Semua penumpang menatap, tapi hanya diam. Sepertinya mereka gak paham bahasaku.
“Miss, please calm down. Please sit down.” Seorang pramugari akhirnya menghampiriku.
“Aku mau diju al!” teriakku lagi. “Aku mau pulang!”
“Ca.” Deti mulai gelisah. Sampai akhirnya dia memelukku. “Cica, tolong bantu aku.”
“Aku gak mau!” Kudorong tubuhnya sampai mundur.
“Duduk dulu, Ca. Tenang dulu.” Dia menuntunku ke kursi, mendudukkanku, tangannya pun menahan pundakku supaya gak bangkit lagi.
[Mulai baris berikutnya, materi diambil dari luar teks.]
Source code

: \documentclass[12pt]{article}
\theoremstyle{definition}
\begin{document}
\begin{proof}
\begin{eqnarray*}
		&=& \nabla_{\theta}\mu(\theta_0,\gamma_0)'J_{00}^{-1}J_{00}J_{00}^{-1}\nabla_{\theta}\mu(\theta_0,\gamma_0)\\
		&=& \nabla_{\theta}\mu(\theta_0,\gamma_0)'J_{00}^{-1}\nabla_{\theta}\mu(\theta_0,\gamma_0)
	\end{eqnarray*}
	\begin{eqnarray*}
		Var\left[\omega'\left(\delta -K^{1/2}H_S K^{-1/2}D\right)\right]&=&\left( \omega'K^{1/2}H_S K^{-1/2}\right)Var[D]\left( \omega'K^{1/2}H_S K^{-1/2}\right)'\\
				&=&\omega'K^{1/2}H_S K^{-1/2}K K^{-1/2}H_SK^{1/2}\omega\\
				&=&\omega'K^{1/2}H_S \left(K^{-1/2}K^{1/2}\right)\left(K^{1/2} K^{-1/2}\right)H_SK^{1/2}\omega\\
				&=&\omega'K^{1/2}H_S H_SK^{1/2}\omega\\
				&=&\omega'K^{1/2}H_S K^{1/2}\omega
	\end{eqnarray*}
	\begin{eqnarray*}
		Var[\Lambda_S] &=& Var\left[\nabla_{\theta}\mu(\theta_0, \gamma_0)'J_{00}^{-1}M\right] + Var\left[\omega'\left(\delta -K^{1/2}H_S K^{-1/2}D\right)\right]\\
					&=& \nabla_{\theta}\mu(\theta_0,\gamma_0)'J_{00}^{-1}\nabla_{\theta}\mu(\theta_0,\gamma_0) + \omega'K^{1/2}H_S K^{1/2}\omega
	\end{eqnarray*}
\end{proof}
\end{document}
“Kamu haus, kan?” Deti menyodorkan air jeruk kemasan. “Minum dulu. Nanti kita omongin lagi.”
Karena harus, akhirnya aku minum. Capek juga teriak-teriak tapi gak ada yang notice. Tapi setelah minum, tiba-tiba kelopak mataku berat, bibirku menguap, kepalaku pun pusing lebih ke ngantuk.
“Kok tiba-tiba ngantuk?”
Aku jadi gelisah, tubuhku melemah, kelopak mataku sudah sulit dilebarkan, mau bicara pun bibir sulit dibuka, tak lama kemudian, pandanganku tiba-tiba gelap.
**
**
Entah sudah berapa lama aku gak sadar. Yang jelas, begitu kelopak mataku terbuka, aku langsung ngerasa tubuhku sakit semua.
“Di mana ini?”
Kupikir aku masih di pesawat. Tapi begitu fokusku pulih, Ini bukan pesawat. Aku sedang ada di mobil yang entah punya siapa.
Kuangkat kepala perlahan, melihat ke depan, ada supir yang gak kukenal. Namun saat menoleh kesamping, jantungku langsung berdebar.
“Kamu lagi?” Aku melihat Deti tersenyum.
“Udah bangun? Kamu pasti capek banget sampai ketiduran,” katanya dengan nada sok lembut.
Aku gak menggubris. Bahkan aku gak punya energi untuk pura-pura ramah. Yang kulakukan hanya memindai pemandangan lewat kaca jendela.
“Ini di mana?”
Di luar, aku gak lagi lihat kota besar. Yang kulihat cuma pedesaan luas, rumah-rumah rendah, ladang, peternakan, padang rumput, dan pegunungan yang tampak jauh.
“Ini bukan China yang tadi?” Aku tersentak. “Kita di mana, Det?!”
“Kita sudah sampai, Ca.”
Aku menelan ludah. “Sampai?”
“Ya, kita sudah ada di Tibet.”
“Hah?” Mataku membola.
“Kamu persiapkan diri, ya. Ke 3 calon suami kamu udah nunggu kamu.”
“DETI!” teriakku frustasi.
“Nah, kita sampai. Itu ...”
Deti menunjuk sebuah rumah yang ada di depan sana, mobil yang membawaku pun berbelok ke halaman rumah itu.